PROBLEM TO SOLVE: Repeat each entry below exactly.

EXTRACTED RECORDS:
——————
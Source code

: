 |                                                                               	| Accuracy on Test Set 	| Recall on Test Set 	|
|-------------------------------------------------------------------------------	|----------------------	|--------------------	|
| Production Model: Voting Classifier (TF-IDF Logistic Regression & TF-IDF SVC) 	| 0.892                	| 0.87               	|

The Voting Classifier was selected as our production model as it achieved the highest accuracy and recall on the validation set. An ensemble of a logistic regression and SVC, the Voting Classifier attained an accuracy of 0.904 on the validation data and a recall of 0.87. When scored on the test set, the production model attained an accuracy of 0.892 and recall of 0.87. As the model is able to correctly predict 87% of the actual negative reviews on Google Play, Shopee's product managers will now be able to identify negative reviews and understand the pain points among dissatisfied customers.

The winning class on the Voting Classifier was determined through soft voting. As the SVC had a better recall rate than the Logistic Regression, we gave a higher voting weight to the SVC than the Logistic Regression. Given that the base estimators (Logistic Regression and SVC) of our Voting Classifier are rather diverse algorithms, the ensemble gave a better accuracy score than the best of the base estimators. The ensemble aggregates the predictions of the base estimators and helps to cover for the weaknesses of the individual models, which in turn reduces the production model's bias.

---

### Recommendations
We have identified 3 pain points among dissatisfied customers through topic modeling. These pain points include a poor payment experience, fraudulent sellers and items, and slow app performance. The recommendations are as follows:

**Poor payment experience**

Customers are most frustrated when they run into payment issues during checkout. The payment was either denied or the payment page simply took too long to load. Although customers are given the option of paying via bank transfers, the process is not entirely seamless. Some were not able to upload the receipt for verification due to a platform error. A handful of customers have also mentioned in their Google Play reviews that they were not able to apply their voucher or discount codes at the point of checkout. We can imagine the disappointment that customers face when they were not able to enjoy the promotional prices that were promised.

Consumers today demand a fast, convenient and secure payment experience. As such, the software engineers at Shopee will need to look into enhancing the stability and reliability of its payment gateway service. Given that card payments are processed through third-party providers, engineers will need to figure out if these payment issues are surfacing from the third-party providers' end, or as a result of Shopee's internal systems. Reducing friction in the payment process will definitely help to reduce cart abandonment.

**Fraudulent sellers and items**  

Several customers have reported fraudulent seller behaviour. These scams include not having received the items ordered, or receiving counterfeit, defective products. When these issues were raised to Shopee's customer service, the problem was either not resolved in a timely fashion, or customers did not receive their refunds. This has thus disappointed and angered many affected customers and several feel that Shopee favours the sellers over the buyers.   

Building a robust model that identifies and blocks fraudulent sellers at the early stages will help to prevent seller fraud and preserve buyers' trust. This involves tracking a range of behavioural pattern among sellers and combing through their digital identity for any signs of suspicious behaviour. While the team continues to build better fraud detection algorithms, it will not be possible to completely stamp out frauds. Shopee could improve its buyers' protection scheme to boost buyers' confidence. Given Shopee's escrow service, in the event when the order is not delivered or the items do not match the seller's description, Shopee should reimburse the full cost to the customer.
——————
ANSWER SECTION:
Source code

: |                                                                               	| Accuracy on Test Set 	| Recall on Test Set 	|
|-------------------------------------------------------------------------------	|----------------------	|--------------------	|
| Production Model: Voting Classifier (TF-IDF Logistic Regression & TF-IDF SVC) 	| 0.892                	| 0.87               	|

The Voting Classifier was selected as our production model as it achieved the highest accuracy and recall on the validation set. An ensemble of a logistic regression and SVC, the Voting Classifier attained an accuracy of 0.904 on the validation data and a recall of 0.87. When scored on the test set, the production model attained an accuracy of 0.892 and recall of 0.87. As the model is able to correctly predict 87% of the actual negative reviews on Google Play, Shopee's product managers will now be able to identify negative reviews and understand the pain points among dissatisfied customers.

The winning class on the Voting Classifier was determined through soft voting. As the SVC had a better recall rate than the Logistic Regression, we gave a higher voting weight to the SVC than the Logistic Regression. Given that the base estimators (Logistic Regression and SVC) of our Voting Classifier are rather diverse algorithms, the ensemble gave a better accuracy score than the best of the base estimators. The ensemble aggregates the predictions of the base estimators and helps to cover for the weaknesses of the individual models, which in turn reduces the production model's bias.

---

### Recommendations
We have identified 3 pain points among dissatisfied customers through topic modeling. These pain points include a poor payment experience, fraudulent sellers and items, and slow app performance. The recommendations are as follows:

**Poor payment experience**

Customers are most frustrated when they run into payment issues during checkout. The payment was either denied or the payment page simply took too long to load. Although customers are given the option of paying via bank transfers, the process is not entirely seamless. Some were not able to upload the receipt for verification due to a platform error. A handful of customers have also mentioned in their Google Play reviews that they were not able to apply their voucher or discount codes at the point of checkout. We can imagine the disappointment that customers face when they were not able to enjoy the promotional prices that were promised.

Consumers today demand a fast, convenient and secure payment experience. As such, the software engineers at Shopee will need to look into enhancing the stability and reliability of its payment gateway service. Given that card payments are processed through third-party providers, engineers will need to figure out if these payment issues are surfacing from the third-party providers' end, or as a result of Shopee's internal systems. Reducing friction in the payment process will definitely help to reduce cart abandonment.

**Fraudulent sellers and items**  

Several customers have reported fraudulent seller behaviour. These scams include not having received the items ordered, or receiving counterfeit, defective products. When these issues were raised to Shopee's customer service, the problem was either not resolved in a timely fashion, or customers did not receive their refunds. This has thus disappointed and angered many affected customers and several feel that Shopee favours the sellers over the buyers.   

Building a robust model that identifies and blocks fraudulent sellers at the early stages will help to prevent seller fraud and preserve buyers' trust. This involves tracking a range of behavioural pattern among sellers and combing through their digital identity for any signs of suspicious behaviour. While the team continues to build better fraud detection algorithms, it will not be possible to completely stamp out frauds. Shopee could improve its buyers' protection scheme to boost buyers' confidence. Given Shopee's escrow service, in the event when the order is not delivered or the items do not match the seller's description, Shopee should reimburse the full cost to the customer.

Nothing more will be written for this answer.